On the other hand, the Senate’s Democratic leader, Harry Reid of Nevada, has promised that state’s huge Latino population that he would champion immigration reform this year. Reid is locked in a fierce primary battle with a strong opponent on the right, and is trailing in the polls.

However, last week Reid told reporters that the climate change bill would probably come before immigration because that legislation had already been drafted.

Even President Barack Obama is cautious about the prospects for immigration reform this year. He has said it was vital that Congress address the immigration issue before more states adopt Arizona-like laws.

He said that Congress might not have the stomach for another tough battle coming on the heels of the health care debate, and in the face of other battles over climate and financial industry regulatory reforms.

Obama concedes he will need backing from some Republicans, who would not normally be disposed to offering it in a difficult election year.

The new Arizona law gives police the authority to detain people they suspect are illegal immigrants.

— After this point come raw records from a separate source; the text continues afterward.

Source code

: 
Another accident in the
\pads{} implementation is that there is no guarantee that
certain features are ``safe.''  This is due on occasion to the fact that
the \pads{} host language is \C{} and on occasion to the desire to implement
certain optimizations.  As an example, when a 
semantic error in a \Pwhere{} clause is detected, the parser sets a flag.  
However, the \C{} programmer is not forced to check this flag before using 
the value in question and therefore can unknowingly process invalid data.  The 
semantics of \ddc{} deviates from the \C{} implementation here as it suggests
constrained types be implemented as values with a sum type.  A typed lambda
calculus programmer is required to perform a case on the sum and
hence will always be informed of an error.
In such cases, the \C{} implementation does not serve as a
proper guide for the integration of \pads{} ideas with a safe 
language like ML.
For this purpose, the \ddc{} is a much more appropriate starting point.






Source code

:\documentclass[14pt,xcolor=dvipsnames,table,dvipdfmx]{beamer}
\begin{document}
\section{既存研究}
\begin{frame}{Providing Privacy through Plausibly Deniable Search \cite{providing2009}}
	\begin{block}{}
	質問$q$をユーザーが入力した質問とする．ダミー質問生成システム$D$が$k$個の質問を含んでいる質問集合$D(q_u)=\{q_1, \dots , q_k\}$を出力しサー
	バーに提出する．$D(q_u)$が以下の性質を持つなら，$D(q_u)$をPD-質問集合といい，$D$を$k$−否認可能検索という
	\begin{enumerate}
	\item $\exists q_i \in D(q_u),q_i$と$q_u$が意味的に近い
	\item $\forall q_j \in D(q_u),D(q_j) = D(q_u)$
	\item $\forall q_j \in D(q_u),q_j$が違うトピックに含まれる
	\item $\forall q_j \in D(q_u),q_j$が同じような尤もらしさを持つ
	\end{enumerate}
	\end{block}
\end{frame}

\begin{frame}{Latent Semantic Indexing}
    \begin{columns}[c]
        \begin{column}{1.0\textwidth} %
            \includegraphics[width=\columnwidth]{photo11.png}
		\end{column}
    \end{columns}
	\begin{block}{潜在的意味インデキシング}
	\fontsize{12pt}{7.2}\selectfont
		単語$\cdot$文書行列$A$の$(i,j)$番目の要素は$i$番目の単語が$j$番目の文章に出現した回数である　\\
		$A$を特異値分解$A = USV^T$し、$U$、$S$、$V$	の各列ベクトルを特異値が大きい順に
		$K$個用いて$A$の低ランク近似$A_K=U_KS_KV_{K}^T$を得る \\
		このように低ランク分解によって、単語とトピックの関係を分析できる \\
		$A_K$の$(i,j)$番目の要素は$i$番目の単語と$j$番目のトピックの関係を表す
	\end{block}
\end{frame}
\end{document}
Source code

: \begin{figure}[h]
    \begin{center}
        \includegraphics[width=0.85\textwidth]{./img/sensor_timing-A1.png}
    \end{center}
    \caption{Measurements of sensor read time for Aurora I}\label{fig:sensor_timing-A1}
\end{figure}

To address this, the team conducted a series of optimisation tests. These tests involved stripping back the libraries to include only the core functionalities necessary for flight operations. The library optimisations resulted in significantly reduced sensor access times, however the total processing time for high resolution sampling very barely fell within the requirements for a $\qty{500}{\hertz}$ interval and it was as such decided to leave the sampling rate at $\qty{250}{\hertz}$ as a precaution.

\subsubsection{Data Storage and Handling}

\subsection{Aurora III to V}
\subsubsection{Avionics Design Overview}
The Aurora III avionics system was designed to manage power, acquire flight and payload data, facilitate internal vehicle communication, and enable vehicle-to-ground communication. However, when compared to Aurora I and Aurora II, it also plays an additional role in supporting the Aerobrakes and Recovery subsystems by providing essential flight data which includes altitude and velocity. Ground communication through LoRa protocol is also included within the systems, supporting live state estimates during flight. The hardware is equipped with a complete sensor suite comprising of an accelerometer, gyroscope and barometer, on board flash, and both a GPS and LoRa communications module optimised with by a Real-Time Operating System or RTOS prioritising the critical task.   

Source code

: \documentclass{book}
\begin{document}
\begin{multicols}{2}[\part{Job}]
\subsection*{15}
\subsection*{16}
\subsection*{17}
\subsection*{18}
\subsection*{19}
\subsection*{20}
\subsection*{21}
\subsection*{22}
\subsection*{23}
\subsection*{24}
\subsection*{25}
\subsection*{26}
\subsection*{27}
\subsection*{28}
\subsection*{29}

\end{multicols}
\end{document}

The White House has been outspoken in its criticism of the law as a possible infringement of civil rights.

Homeland Security Secretary Janet Napolitano testified to Congress last week that the Department of Justice is planning to review the Arizona law for issues of constitutionality.

Obama said, “I understand the frustrations of the border states,” but said that is why the country needed a comprehensive immigration overhaul.

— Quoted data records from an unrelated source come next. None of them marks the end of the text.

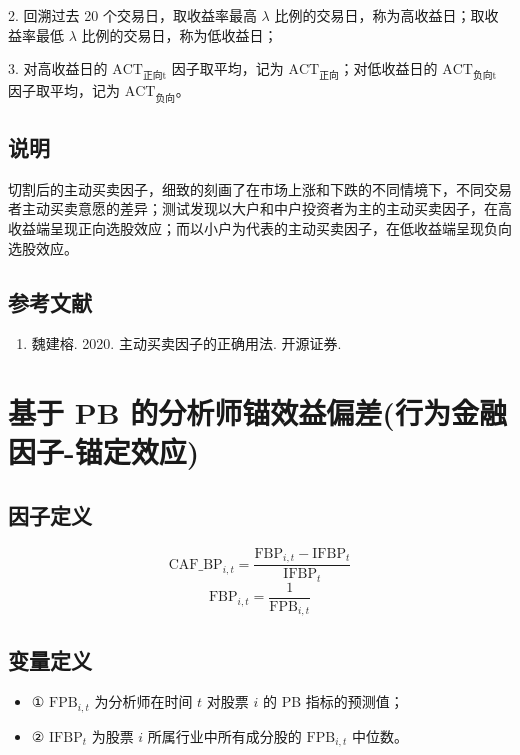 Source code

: \documentclass{article}
\begin{document}
2. 回溯过去 20 个交易日，取收益率最高 \( \lambda \) 比例的交易日，称为高收益日；取收益率最低 \( \lambda \) 比例的交易日，称为低收益日；

3. 对高收益日的 \( \mathrm{ACT}_{\text{正向t}} \) 因子取平均，记为 \( \mathrm{ACT}_{\text{正向}} \)；对低收益日的 \( \mathrm{ACT}_{\text{负向t}} \) 因子取平均，记为 \( \mathrm{ACT}_{\text{负向}} \)。

\subsection{说明}
切割后的主动买卖因子，细致的刻画了在市场上涨和下跌的不同情境下，不同交易者主动买卖意愿的差异；测试发现以大户和中户投资者为主的主动买卖因子，在高收益端呈现正向选股效应；而以小户为代表的主动买卖因子，在低收益端呈现负向选股效应。

\subsection{参考文献}
\begin{enumerate}
    \item 魏建榕. 2020. 主动买卖因子的正确用法. 开源证券.
\end{enumerate}

\section{基于 PB 的分析师锚效益偏差(行为金融因子-锚定效应)}

\subsection{因子定义}

\begin{equation}
    \mathrm{CAF\_BP}_{i,t} = \frac{\mathrm{FBP}_{i,t} - \mathrm{IFBP}_t}{\mathrm{IFBP}_t}
\end{equation}
\begin{equation}
    \mathrm{FBP}_{i,t} = \frac{1}{\mathrm{FPB}_{i,t}}
\end{equation}

\subsection{变量定义}
\begin{itemize}
    \item ① \( \mathrm{FPB}_{i,t} \) 为分析师在时间 \( t \) 对股票 \( i \) 的 PB 指标的预测值；
    \item ② \( \mathrm{IFBP}_t \) 为股票 \( i \) 所属行业中所有成分股的 \( \mathrm{FPB}_{i,t} \) 中位数。
\end{itemize}
\end{document}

Meanwhile, on May Day, May 1st, interest groups representing a broad coalition of like-minded immigration advocates participated in dozens of marches, rallies and vigils in major and minor towns across the country.

Cities like San Francisco, Los Angeles, Chicago, Dallas, Ann Arbor and Milwaukee held massive events.

In Arizona, more than 25,000 people gathered in a rally-turned-vigil to sing, dance, chant and pray against the new state law, which they described as “anti-American”.

On May 1st, in Washington, DC, 35 immigration advocates, including Rep. Luis Gutierrez, were arrested in an act of civil disobedience. They sat on the sidewalk in front of the White House wearing t-shirts that said “Arrest Me Not My Family” and “We are ALL Arizona”.

Carolyn B. Lamm, president of the American Bar Association, said in a statement, “The recently signed immigration law in Arizona runs contrary to the fundamental tenets of our Constitution relative to equal protection and due process. This draconian, and likely unconstitutional, law threatens to reverse nearly 50 years of civil rights advancements in our nation. It is, quite simply put, a law based on prejudice and fear, one whose purpose is to be divisive.”

As Washington’s long, hot summer approaches, the pro- and anti- armies of advocates, lobbyists, analysts and publicists face one another across the National Mall. Even most veteran Congress-watchers say this contest is still too close to call.